さて、2つの項に渡って北方領土の境界未定地域について長々と書いてきてしまいましたが、実際の話、1/50,000地形図とか旧版地図を見ればあっさり分かってしまいそうな気もします。もし持っている方がいましたら、そちらではどうなっているのか教えていただけると幸いです(もちろん、私が購入すれば良いのでしょうが…)。


≪参考・択捉島における明治期以降の自治体の変遷≫

  (明治期)    (大正12年)  (現在)
  蘂取郡蘂取村────┬────蘂取郡蘂取村
  蘂取郡乙今牛村───┘

  紗那郡紗那村────┬────紗那郡紗那村
  紗那郡有萌村────┤
  紗那郡別飛村────┘
  紗那郡留別村────┐
            ├────択捉郡留別村
  択捉郡丹根萌村───┤
  択捉郡内保村────┤
            │
  振別郡振別村────┤
  振別郡老門村────┘

≪参考資料≫


枝幸郡浜頓別町・枝幸郡枝幸町(宗谷支庁)

ここからが道北の境界未定地域です(もっとも、道北にはこれしか境界未定地域がありません)。ここは斜内山から神威岬の海岸線までが境界未定となっています。

全体図 [Mapion,1/21,000] [国土地理院, 1/25,000]

北側が浜頓別町、南側が枝幸町です。


苫小牧市・勇払郡早来町・勇払郡厚真町(胆振支庁)

道北に続いては道央の境界未定地域です。なお道南に境界未定はありませんでしたので、これ以降はすべて道央の境界未定地域となっています。

この境界未定地域は、苫小牧市と早来町、苫小牧市と厚真町のそれぞれの間で境界未定地域を持つ関係となっています。早来町と厚真町は接してますが、これらの間に境界未定地域はありません。

その1≪苫小牧市・早来町の未定地域≫ [Mapion,1/21,000] [国土地理院, 1/25,000]

南が苫小牧市、北が早来町で、東側に少し見えるのが厚真町です。ここは苫小牧市と早来町の境界未定地域となっています。遠浅川沿いの境界線と厚真町との境界線との間が未定となっているようです。なお、国土地理院のリンクは未定地域西側に設定してあります。
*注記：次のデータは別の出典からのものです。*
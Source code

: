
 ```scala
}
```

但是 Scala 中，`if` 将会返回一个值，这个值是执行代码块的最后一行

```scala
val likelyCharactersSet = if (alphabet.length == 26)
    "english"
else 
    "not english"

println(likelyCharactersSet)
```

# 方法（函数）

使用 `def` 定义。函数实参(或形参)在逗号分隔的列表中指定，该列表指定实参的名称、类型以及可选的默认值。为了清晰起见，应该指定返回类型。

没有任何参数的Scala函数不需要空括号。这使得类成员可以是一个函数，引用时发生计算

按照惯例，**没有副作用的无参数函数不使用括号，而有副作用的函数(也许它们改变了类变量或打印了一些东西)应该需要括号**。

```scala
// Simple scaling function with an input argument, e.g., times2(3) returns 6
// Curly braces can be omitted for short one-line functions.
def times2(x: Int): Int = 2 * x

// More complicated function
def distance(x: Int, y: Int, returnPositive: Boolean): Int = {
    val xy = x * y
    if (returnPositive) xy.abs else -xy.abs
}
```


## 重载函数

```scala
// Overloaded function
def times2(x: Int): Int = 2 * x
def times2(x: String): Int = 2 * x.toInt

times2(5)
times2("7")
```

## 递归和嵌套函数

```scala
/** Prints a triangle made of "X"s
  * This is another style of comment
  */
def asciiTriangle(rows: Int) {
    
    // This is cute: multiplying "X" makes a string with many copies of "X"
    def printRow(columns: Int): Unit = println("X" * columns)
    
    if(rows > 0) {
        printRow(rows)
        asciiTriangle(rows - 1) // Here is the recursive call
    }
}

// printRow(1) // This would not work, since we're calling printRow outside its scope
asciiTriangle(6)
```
その2≪苫小牧市・厚真町の未定地域≫ [Mapion,1/75,000]

西側が苫小牧市、東側が厚真町となっています。海岸沿いの埋立地(?)のあたりは境界が画定していますが、線路を越えてしばらくすると境界線が消えてしまいます。

(一)未定地域南部 [Mapion,1/21,000] [国土地理院, 1/25,000]

JR日高本線を越えたあたりからほぼ北東方向に境界線が伸びていますが、境界線が突然消えて境界未定となっています。

(二)未定地域北部 [Mapion,1/21,000] [国土地理院, 1/25,000]

(一)で消えてしまった境界線は、国道235号線の南側で復活しています。地図から分かるように、境界未定地域内には「北海道共同石油備蓄基地」および「苫小牧東部国家石油備蓄基地」があります。これらの備蓄基地の所在地をみると、前者は「北海道苫小牧市厚真町」で後者は「北海道苫小牧市及び厚真町」となっています。Mapionの地図を見る限りは、どちらも微妙な位置にあるような気もしますが、実際のところはどうなんでしょうか。

またそれぞれの備蓄基地の説明には空中写真、つまりは境界未定地域の写真が表示されるようになっています。ただこれらの写真、角度を変えてはいるものの同じ場所を撮影しているので、どこまでが北海道共同石油備蓄基地でどこからが苫小牧東部国家石油備蓄基地なのか判別できません。

≪参考資料≫


千歳市・恵庭市

支笏湖の北方にある恵庭岳の北側斜面が未定地域となっています。調べる前の予想では、漠然と「自衛隊の演習場あたりが未定になっているのでは?」などと思っていましたが、まったくのハズレでした。

全体図 [Mapion,1/21,000] [国土地理院, 1/25,000]

南側が千歳市で、北側が恵庭市です。恵庭市域に恵庭岳が含まれないように見えるのがなんとも奇妙ですが、実はその恵庭岳の帰属が、付近を未定地域としている本質なのかもしれません。Mapionの地図の縮尺を1/150,000に変えて見ると、そのような憶測をしてしまう理由がわかってもらえるかと思います(1/150,000では恵庭岳の頂上付近で境界が画定しています)。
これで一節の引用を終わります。